▶ **PROVIDED INFORMATION**:
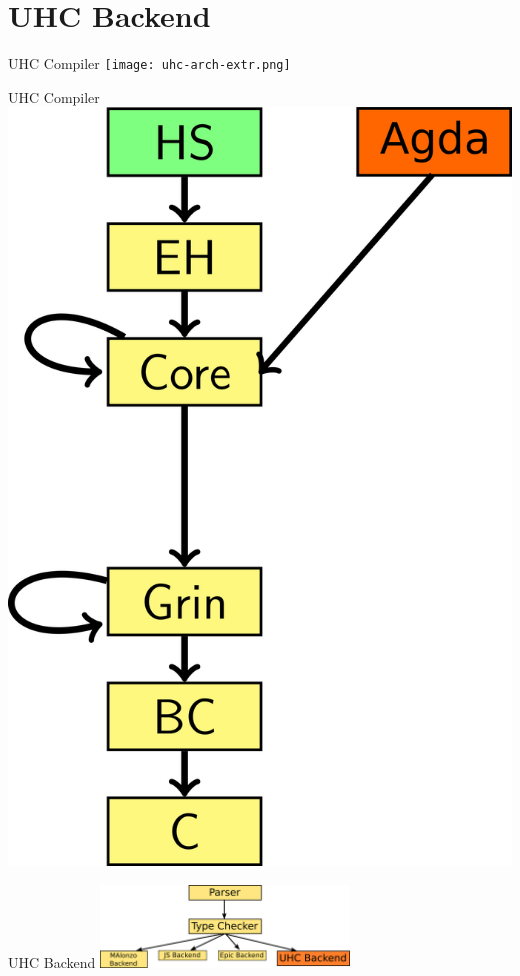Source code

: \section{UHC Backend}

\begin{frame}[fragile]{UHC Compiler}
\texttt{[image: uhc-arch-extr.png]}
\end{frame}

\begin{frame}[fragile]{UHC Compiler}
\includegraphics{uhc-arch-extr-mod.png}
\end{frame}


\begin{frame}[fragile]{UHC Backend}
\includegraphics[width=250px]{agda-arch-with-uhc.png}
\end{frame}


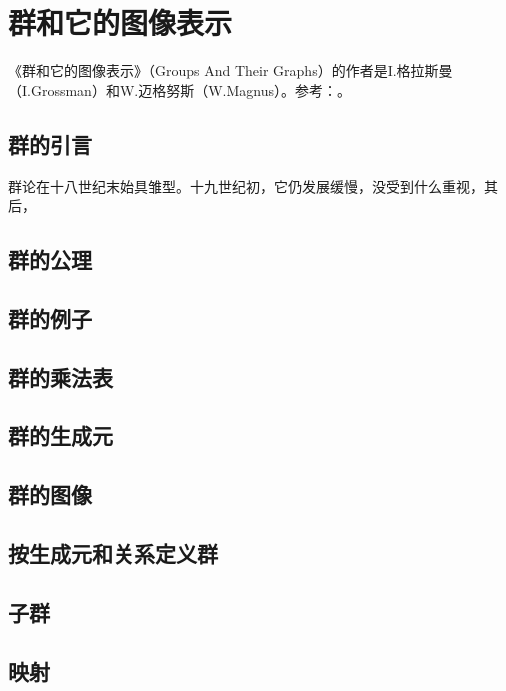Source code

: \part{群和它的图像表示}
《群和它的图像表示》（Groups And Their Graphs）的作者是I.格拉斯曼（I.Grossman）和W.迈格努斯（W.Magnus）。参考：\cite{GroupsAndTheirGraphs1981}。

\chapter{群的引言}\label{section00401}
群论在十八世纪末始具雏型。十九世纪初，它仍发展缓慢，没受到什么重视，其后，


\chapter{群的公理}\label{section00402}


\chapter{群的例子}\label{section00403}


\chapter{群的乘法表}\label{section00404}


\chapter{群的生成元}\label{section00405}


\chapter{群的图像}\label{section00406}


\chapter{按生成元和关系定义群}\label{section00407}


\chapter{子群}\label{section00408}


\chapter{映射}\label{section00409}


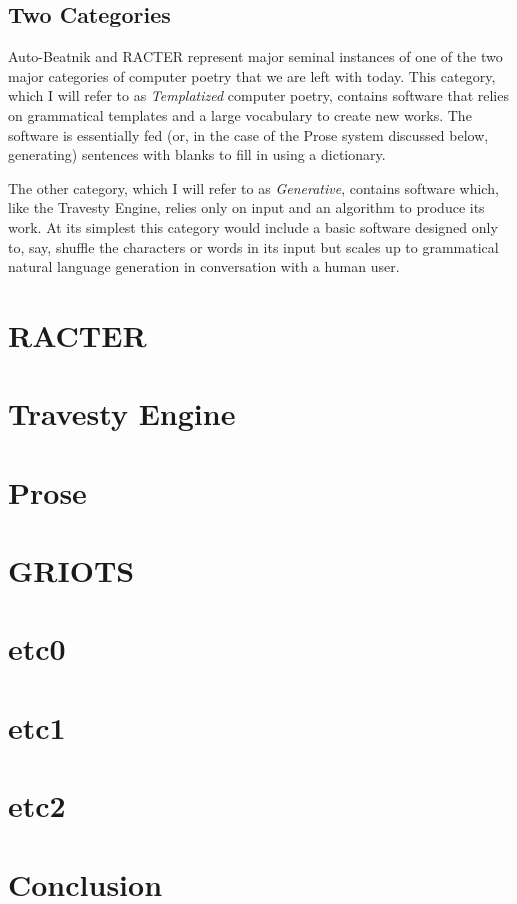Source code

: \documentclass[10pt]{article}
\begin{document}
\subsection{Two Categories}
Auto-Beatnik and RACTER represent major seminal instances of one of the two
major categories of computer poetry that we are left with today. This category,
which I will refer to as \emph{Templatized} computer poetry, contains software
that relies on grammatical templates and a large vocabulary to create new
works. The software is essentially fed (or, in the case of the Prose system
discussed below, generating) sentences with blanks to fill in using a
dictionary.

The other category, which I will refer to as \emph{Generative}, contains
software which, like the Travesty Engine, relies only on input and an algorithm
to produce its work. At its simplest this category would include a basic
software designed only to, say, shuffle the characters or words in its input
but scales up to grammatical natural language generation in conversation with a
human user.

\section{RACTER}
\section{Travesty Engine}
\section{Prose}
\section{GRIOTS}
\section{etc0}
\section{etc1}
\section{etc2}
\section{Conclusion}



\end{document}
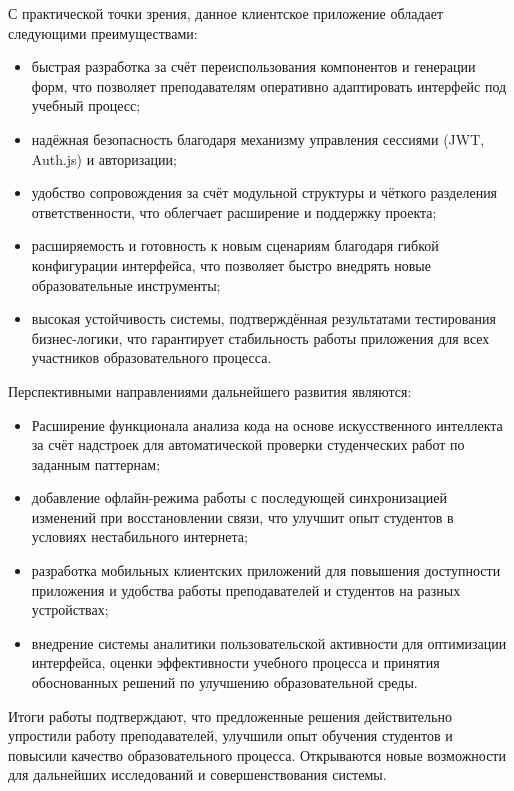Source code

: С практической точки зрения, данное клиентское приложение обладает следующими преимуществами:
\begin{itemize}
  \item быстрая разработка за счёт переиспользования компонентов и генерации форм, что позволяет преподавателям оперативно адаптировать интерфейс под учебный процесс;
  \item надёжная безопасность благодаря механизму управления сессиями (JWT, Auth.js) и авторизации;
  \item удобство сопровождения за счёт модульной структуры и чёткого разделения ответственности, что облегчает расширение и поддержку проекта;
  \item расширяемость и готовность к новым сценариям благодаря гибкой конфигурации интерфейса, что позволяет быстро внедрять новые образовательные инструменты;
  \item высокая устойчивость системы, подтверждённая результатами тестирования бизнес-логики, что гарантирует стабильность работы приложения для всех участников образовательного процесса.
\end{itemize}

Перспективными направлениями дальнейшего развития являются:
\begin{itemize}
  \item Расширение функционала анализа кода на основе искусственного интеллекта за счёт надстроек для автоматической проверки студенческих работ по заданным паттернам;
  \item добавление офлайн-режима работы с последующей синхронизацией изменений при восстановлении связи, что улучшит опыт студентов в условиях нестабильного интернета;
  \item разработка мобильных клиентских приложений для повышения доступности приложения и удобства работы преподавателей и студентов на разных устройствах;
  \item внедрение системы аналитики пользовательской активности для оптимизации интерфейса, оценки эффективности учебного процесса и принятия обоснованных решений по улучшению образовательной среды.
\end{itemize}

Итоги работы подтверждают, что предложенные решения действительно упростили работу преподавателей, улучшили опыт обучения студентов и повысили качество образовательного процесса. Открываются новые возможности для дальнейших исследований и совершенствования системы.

* * *

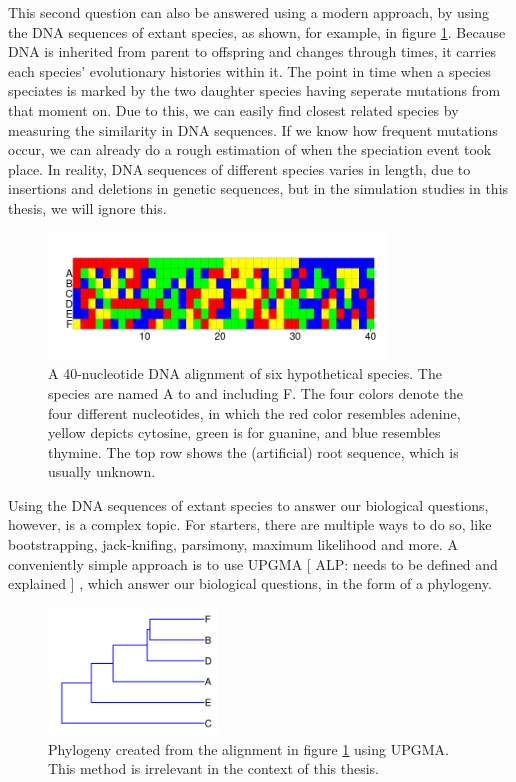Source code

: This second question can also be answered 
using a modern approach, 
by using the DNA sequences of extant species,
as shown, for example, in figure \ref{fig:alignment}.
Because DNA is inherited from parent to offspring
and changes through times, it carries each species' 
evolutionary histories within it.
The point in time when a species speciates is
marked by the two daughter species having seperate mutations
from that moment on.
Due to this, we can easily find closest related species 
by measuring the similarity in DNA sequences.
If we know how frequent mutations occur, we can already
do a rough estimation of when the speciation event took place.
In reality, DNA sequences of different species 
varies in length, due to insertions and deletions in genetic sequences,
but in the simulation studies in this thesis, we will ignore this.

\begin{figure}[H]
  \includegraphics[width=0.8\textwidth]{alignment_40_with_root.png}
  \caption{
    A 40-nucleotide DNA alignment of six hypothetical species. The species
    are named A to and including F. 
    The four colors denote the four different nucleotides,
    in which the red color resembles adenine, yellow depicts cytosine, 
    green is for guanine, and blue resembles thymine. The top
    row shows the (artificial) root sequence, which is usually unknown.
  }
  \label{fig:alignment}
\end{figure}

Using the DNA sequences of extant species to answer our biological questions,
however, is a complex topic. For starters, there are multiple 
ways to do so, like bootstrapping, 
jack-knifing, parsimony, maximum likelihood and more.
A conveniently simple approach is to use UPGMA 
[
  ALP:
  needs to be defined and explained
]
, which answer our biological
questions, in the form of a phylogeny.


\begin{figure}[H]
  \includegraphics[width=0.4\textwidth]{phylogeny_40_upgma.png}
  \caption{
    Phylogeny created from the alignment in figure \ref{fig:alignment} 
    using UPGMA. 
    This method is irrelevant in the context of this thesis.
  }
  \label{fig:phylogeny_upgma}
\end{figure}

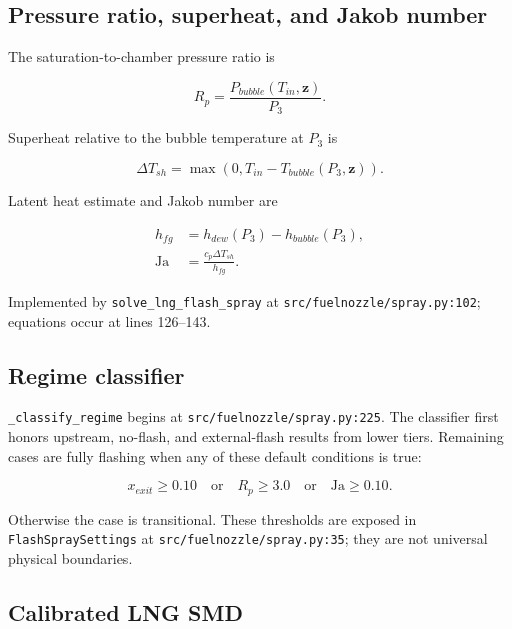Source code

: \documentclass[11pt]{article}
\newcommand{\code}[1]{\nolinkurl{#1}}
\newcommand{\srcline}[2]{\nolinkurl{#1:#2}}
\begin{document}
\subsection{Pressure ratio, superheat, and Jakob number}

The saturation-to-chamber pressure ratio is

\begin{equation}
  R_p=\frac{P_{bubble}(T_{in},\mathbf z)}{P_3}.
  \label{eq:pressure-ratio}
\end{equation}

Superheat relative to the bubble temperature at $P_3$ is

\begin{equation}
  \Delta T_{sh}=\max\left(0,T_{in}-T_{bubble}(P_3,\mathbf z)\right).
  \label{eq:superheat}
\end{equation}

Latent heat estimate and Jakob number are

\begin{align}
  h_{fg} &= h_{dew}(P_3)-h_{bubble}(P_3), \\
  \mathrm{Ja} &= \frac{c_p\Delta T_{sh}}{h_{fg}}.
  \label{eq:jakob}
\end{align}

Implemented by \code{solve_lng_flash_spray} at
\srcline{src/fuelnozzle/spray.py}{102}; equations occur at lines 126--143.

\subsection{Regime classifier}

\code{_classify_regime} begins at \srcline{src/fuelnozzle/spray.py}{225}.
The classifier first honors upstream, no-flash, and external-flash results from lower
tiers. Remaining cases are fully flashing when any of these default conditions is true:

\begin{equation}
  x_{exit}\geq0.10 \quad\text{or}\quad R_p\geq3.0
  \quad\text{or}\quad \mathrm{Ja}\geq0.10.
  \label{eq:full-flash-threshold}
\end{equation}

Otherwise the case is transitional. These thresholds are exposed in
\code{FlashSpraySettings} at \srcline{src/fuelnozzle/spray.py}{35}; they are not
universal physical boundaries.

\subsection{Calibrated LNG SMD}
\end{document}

▶ **AIM OF THE TASK**: Filter these records, keeping every line where the word "Delta" occurs.

▶ **ANSWER TO THIS PROBLEM**:
  \Delta T_{sh}=\max\left(0,T_{in}-T_{bubble}(P_3,\mathbf z)\right).
  \mathrm{Ja} &= \frac{c_p\Delta T_{sh}}{h_{fg}}.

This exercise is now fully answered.